Data extracts: Begin
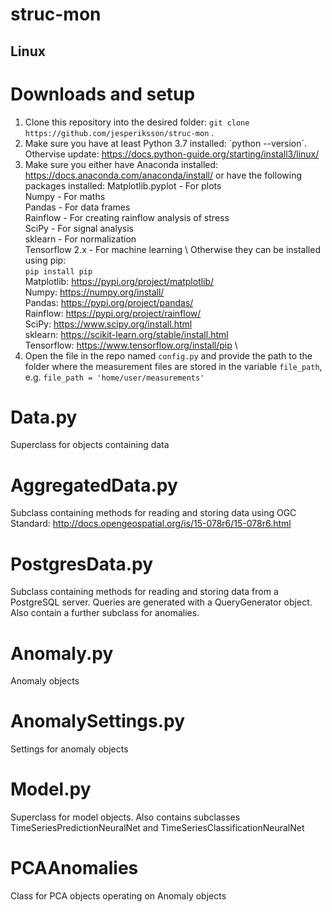 # struc-mon

## Linux
# Downloads and setup
1. Clone this repository into the desired folder: `git clone https://github.com/jesperiksson/struc-mon` .
2. Make sure you have at least Python 3.7 installed: ´python --version´. Othervise update: https://docs.python-guide.org/starting/install3/linux/
3. Make sure you either have Anaconda installed: https://docs.anaconda.com/anaconda/install/ or have the following packages installed:
  Matplotlib.pyplot - For plots \
  Numpy - For maths \
  Pandas - For data frames \
  Rainflow - For creating rainflow analysis of stress \
  SciPy - For signal analysis \
  sklearn - For normalization \
  Tensorflow 2.x - For machine learning \ 
  Otherwise they can be installed using pip: \
  `pip install pip`\
  Matplotlib: https://pypi.org/project/matplotlib/ \
  Numpy: https://numpy.org/install/ \
  Pandas: https://pypi.org/project/pandas/ \
  Rainflow: https://pypi.org/project/rainflow/ \
  SciPy: https://www.scipy.org/install.html \
  sklearn: https://scikit-learn.org/stable/install.html \
  Tensorflow: https://www.tensorflow.org/install/pip \
4. Open the file in the repo named `config.py` and provide the path to the folder where the measurement files are stored in the variable `file_path`, e.g. `file_path = 'home/user/measurements'` 

# Data.py 
Superclass for objects containing data
# AggregatedData.py
Subclass containing methods for reading and storing data using OGC Standard: http://docs.opengeospatial.org/is/15-078r6/15-078r6.html
# PostgresData.py 
Subclass containing methods for reading and storing data from a PostgreSQL server. Queries are generated with a QueryGenerator object. Also contain a further subclass for anomalies. 

# Anomaly.py
Anomaly objects

# AnomalySettings.py 
Settings for anomaly objects

# Model.py 
Superclass for model objects. Also contains subclasses TimeSeriesPredictionNeuralNet and TimeSeriesClassificationNeuralNet

# PCAAnomalies 
Class for PCA objects operating on Anomaly objects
Data extracts: End
- **Directions for this task**:
"Tensorflow: https://www.tensorflow.org/install/pip \" marks the last line to keep. Retype every line from the start of the entries through that one, exactly, and drop the pictures.

- **Your solution**:
 # struc-mon

## Linux
# Downloads and setup
1. Clone this repository into the desired folder: `git clone https://github.com/jesperiksson/struc-mon` .
2. Make sure you have at least Python 3.7 installed: ´python --version´. Othervise update: https://docs.python-guide.org/starting/install3/linux/
3. Make sure you either have Anaconda installed: https://docs.anaconda.com/anaconda/install/ or have the following packages installed:
  Matplotlib.pyplot - For plots \
  Numpy - For maths \
  Pandas - For data frames \
  Rainflow - For creating rainflow analysis of stress \
  SciPy - For signal analysis \
  sklearn - For normalization \
  Tensorflow 2.x - For machine learning \ 
  Otherwise they can be installed using pip: \
  `pip install pip`\
  Matplotlib: https://pypi.org/project/matplotlib/ \
  Numpy: https://numpy.org/install/ \
  Pandas: https://pypi.org/project/pandas/ \
  Rainflow: https://pypi.org/project/rainflow/ \
  SciPy: https://www.scipy.org/install.html \
  sklearn: https://scikit-learn.org/stable/install.html \
  Tensorflow: https://www.tensorflow.org/install/pip \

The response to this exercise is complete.